«Señor, yo no soy digno de que entres bajo mi techo»
Nuestro Señor, siendo Dios, no tenía en sí nada por lo que humillarse, sin embargo quiso humillarse y dijo: «Aprended de Mí, que soy manso y humilde de Corazón y hallaréis reposo para vuestras almas.» El más alto grado de humildad es humillarse por nuestro Señor, porque Él se ha humillado por amor nuestro, para darnos ejemplo y hagamos lo que Él hizo. Tenemos que ser humildes en todos nuestros actos, volvernos a Dios, abatiéndonos y reconociendo nuestra nada, nuestra bajeza y vileza. Sed, pues, muy humilde y podréis serlo en el momento en que el Señor os lo pida.
Me estoy refiriendo a una humildad verdadera y sólida, que os haga más dócil a la corrección, más manejable y pronta a la obediencia.

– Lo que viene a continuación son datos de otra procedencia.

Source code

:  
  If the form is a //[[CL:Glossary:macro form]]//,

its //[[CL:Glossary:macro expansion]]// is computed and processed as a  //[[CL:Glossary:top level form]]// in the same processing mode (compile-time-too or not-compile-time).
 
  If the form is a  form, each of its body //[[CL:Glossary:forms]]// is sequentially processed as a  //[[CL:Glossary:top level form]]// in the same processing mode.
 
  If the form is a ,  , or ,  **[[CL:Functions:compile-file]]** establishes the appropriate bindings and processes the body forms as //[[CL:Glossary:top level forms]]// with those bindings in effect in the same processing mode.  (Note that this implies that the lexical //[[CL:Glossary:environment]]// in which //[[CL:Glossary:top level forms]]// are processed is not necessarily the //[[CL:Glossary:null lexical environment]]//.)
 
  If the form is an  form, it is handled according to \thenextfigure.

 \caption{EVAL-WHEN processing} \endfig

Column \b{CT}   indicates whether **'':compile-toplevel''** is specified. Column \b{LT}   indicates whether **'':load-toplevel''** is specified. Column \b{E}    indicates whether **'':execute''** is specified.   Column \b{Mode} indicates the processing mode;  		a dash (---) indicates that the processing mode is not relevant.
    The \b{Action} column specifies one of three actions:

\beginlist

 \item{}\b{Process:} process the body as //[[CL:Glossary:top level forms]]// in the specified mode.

Id en paz, querida hija, y manteneos humilde ante Dios. Que vuestras imperfecciones os sirvan de ayuda en esto, pero que nunca os descorazonen. Nada hay que nos pueda dañar si no es nuestra propia voluntad: por lo tanto prescindamos de ella, olvidémosla puesto que se la hemos consagrado toda a Dios. Tengamos ánimo, pero sin presunción...

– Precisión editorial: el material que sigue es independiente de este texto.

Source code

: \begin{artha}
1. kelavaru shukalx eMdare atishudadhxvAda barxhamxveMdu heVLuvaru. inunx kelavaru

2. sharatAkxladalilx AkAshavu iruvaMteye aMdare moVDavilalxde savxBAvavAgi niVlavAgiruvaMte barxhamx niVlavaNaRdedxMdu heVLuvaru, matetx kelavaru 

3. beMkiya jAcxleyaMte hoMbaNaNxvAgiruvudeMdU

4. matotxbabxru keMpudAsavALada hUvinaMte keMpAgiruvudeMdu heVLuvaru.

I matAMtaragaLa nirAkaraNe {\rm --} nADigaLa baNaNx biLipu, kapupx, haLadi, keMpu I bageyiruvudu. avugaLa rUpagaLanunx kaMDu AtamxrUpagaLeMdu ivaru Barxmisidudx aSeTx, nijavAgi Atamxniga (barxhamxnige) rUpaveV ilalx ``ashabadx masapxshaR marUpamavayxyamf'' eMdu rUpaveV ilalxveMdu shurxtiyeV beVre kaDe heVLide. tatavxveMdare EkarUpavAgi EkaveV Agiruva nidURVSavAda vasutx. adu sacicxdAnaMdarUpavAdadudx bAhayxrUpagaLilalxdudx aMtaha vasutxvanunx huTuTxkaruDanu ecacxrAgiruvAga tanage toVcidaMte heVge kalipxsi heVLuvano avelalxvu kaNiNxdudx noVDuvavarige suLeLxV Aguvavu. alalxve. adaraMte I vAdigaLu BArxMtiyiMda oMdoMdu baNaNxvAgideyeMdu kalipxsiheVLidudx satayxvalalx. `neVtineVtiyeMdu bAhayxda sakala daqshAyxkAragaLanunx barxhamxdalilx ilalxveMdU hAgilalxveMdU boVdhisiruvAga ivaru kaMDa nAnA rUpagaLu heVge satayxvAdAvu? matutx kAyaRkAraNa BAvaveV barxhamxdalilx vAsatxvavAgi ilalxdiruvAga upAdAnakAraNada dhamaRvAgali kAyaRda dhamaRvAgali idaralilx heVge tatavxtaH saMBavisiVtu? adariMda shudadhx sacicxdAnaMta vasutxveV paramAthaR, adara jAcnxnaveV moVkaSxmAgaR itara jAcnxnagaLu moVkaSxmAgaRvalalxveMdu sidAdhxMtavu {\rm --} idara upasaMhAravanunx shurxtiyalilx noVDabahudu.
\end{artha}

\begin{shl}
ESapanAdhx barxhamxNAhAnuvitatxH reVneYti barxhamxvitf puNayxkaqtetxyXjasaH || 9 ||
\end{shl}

Para que la gracia de Dios pueda estar en nuestro corazón lo hemos de vaciar de nuestra propia gloria y decir: Dios mío, mira a esta criatura mala y colmada de miseria y llénala de tu misericordia...
Hay que tener una dignidad de princesa, puesto que somos esposas del Hijo de Dios; pero sencilla y sin afectación; como la humildad del publicano: llena de confianza.
Cuando cometáis faltas contra la mansedumbre, humillaos; y cuando las faltas sean contra la humildad, dulcificaos... Hemos de ir siempre de la humildad a la mansedumbre y de la mansedumbre a la humildad.